<<<<
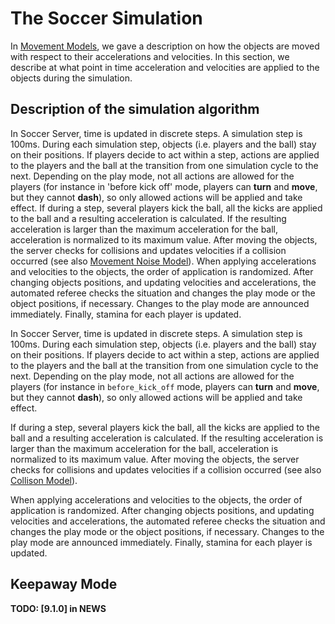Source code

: # The Soccer Simulation
In [Movement Models](movement-models.md), we gave a description on how the objects are moved with respect to their accelerations and velocities. In this section, we describe at what point in time acceleration
and velocities are applied to the objects during the simulation.

## Description of the simulation algorithm

In Soccer Server, time is updated in discrete steps. A simulation step is 100ms. During
each simulation step, objects (i.e. players and the ball) stay on their positions. If
players decide to act within a step, actions are applied to the players and the ball at the
transition from one simulation cycle to the next. Depending on the play mode, not all
actions are allowed for the players (for instance in 'before kick off' mode, players can
**turn** and **move**, but they cannot **dash**), so only allowed actions will be applied and
take effect.
If during a step, several players kick the ball, all the kicks are applied to the ball
and a resulting acceleration is calculated. If the resulting acceleration is larger than the
maximum acceleration for the ball, acceleration is normalized to its maximum value.
After moving the objects, the server checks for collisions and updates velocities if a
collision occurred (see also [Movement Noise Model](movement-models.md)). 
When applying accelerations and velocities to the objects, the order of application is
randomized. After changing objects positions, and updating velocities and accelerations,
the automated referee checks the situation and changes the play mode or the object
positions, if necessary. Changes to the play mode are announced immediately. Finally,
stamina for each player is updated.

In Soccer Server, time is updated in discrete steps. A simulation step is 100ms. During each simulation step, objects (i.e. players and the ball) stay on their positions. If players decide to act within a step, actions are applied to the players and the ball at the transition from one simulation cycle to the next. Depending on the play mode, not all actions are allowed for the players (for instance in `before_kick_off` mode, players can **turn** and **move**, but they cannot **dash**), so only allowed actions will be applied and take effect.

If during a step, several players kick the ball, all the kicks are applied to the ball and a resulting acceleration is calculated. If the resulting acceleration is larger than the maximum acceleration for the ball, acceleration is normalized to its maximum value. After moving the objects, the server checks for collisions and updates velocities if a collision occurred (see also [Collison Model](movement-models.md)).

When applying accelerations and velocities to the objects, the order of application is randomized. After changing objects positions, and updating velocities and accelerations, the automated referee checks the situation and changes the play mode or the object positions, if necessary. Changes to the play mode are announced immediately. Finally, stamina for each player is updated.

## Keepaway Mode

**TODO: \[9.1.0\] in NEWS**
>>>>
*Exercise description*. Only a number is wanted: how many lines of the material include the word "announced".

*Solution*. 2